XIII
Cara a cara con la noche
La urca volvía a encontrarse desorientada, en la obscuridad inconmensurable.
La Matutina, escapada de los Casquets, descendía de ola en ola. Tregua, pero en el caos. Impelida de costado por el viento, manejada por las mil tracciones del agua, repercutía todas las locas oscilaciones del oleaje. Casi ya no tenía balance, temible señal de la agonía de un buque. Los restos de la embarcación, sólo tienen cabeceo. El balance es la convulsión de la lucha. Únicamente el timón puede luchar contra el viento.
En la tempestad, y sobre todo en el meteoro de nieve, el mar y la noche acaban por confundirse y amalgamarse y por no formar más que un solo humo. Bruma, torbellino, soplo y deslizamiento en todos los sentidos, ningún punto de apoyo, ningún sitio de refugio; ningún tiempo de espera, una perpetua repetición, un abismo tras otro, ningún horizonte visible, profundo retroceso negro; ahí dentro vagaba la urca.
Desprenderse de los Casquets, y eludir el escollo, había sido para los náufragos una victoria, pero más que todo un estupor.
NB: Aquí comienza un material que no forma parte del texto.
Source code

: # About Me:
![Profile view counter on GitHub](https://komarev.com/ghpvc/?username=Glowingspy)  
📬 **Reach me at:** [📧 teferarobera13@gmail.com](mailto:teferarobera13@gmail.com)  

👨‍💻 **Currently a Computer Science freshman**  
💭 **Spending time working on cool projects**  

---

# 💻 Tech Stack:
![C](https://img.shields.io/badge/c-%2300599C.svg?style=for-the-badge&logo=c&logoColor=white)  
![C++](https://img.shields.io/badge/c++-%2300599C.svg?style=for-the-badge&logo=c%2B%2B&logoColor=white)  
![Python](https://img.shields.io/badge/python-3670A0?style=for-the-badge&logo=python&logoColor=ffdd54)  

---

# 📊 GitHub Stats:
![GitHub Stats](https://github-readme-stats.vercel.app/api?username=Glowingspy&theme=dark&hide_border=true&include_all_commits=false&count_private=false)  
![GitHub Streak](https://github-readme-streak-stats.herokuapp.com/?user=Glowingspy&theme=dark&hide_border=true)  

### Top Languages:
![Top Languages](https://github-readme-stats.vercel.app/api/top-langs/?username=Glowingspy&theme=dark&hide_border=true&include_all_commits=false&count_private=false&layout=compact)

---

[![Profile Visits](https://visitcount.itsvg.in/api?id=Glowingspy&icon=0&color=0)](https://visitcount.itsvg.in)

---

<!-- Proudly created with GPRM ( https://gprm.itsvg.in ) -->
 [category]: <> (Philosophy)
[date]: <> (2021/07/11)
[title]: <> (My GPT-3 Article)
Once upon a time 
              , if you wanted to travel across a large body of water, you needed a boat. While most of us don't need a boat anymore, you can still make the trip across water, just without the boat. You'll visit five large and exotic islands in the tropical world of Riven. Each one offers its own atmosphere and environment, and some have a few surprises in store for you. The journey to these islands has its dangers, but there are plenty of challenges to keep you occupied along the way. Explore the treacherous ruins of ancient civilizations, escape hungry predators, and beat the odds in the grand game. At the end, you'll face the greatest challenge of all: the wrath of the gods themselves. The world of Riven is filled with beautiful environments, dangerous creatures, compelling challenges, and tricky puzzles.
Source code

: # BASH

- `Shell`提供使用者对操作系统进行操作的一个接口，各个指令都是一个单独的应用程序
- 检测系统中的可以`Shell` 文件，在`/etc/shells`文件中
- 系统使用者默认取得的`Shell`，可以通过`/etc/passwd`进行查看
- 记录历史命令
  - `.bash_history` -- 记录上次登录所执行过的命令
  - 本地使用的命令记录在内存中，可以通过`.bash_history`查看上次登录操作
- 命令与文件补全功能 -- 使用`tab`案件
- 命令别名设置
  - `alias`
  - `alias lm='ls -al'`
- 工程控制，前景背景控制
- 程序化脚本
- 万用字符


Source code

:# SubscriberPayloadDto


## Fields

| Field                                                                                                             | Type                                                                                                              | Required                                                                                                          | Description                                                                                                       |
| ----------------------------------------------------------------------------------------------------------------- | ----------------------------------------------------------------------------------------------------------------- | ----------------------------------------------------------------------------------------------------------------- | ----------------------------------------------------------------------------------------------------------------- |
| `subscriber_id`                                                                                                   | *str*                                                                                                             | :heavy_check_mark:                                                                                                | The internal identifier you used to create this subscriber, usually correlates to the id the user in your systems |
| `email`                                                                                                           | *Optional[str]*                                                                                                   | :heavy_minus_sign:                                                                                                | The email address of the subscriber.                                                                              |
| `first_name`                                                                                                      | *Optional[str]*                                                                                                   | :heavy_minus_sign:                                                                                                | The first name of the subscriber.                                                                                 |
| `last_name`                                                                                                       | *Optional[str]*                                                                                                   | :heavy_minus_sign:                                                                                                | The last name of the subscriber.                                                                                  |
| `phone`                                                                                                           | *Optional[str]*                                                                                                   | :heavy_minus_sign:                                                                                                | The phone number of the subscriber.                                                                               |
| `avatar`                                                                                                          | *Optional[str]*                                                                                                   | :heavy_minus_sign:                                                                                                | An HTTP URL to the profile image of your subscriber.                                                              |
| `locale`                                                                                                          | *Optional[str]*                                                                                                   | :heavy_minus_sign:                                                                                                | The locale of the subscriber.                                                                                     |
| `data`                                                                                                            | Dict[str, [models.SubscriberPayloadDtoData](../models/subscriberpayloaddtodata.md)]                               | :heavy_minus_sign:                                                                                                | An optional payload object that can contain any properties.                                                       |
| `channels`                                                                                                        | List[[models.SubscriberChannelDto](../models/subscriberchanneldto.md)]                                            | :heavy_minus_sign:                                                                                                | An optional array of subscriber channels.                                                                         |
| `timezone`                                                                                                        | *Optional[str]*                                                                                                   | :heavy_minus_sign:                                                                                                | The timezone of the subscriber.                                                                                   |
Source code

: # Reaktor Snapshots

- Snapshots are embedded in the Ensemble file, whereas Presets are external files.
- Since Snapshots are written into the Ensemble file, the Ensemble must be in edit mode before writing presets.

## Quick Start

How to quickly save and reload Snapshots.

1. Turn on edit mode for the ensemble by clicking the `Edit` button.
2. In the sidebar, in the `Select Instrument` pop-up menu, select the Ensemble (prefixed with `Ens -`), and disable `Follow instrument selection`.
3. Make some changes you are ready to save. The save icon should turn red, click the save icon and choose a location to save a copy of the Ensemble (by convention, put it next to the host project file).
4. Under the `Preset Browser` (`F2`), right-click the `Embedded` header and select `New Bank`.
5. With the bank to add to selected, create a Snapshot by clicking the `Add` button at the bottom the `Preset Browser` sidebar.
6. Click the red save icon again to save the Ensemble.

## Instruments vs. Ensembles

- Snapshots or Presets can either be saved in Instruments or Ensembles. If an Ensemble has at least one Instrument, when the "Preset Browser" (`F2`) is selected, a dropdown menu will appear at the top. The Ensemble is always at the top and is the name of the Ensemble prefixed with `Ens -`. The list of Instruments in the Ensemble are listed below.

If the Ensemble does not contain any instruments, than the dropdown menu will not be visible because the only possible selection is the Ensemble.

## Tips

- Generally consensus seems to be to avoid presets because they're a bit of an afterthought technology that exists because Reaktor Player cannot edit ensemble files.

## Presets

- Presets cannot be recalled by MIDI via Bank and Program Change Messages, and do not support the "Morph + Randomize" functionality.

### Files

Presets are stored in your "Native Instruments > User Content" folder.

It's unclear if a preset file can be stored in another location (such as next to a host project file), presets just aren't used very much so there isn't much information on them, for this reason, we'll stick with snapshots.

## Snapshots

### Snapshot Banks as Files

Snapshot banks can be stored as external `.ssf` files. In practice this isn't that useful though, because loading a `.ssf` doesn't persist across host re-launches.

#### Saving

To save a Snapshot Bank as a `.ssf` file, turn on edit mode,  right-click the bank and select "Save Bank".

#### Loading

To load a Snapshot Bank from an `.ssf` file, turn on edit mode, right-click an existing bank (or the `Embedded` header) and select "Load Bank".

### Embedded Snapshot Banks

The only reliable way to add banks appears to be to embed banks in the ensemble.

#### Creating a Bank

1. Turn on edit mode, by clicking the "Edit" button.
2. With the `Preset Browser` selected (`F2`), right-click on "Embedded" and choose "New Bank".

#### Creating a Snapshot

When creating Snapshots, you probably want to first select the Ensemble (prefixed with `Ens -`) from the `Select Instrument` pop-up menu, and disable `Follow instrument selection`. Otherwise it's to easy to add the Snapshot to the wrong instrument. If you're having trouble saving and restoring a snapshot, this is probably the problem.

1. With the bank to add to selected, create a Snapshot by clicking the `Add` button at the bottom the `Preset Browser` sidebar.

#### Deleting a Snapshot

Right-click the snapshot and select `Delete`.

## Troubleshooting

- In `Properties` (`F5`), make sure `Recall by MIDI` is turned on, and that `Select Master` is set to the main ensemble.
No habían lanzado hurras; en el mar no se cometen dos veces esas imprudencias. Lanzar la provocación donde no se puede la sonda, es grave.
Rechazado el escollo, quedaba realizado lo imposible. Eso les tenía petrificados. Sin embargo; poco a poco volvieron a esperar. Tales son los insumergibles espejismos del alma. No existe infortunio, que, aun en el instante más crítico, no vea lucir en sus profundidades la inexplicable aurora de la esperanza. Aquellos infelices no deseaban otra cosa que confesar que estaban salvados.
Pero de pronto, en medio de la noche, prodújose un crecimiento formidable. Surgió a babor, dibujóse y se destacó en el fondo de la niebla una elevada masa opaca, vertical, de ángulos rectos, una torre cuadrada de abismo.
Miraron asombrados. La ráfaga les impelió hacia aquello.
Ellos ignoraban lo que era: era el peñasco Ortach.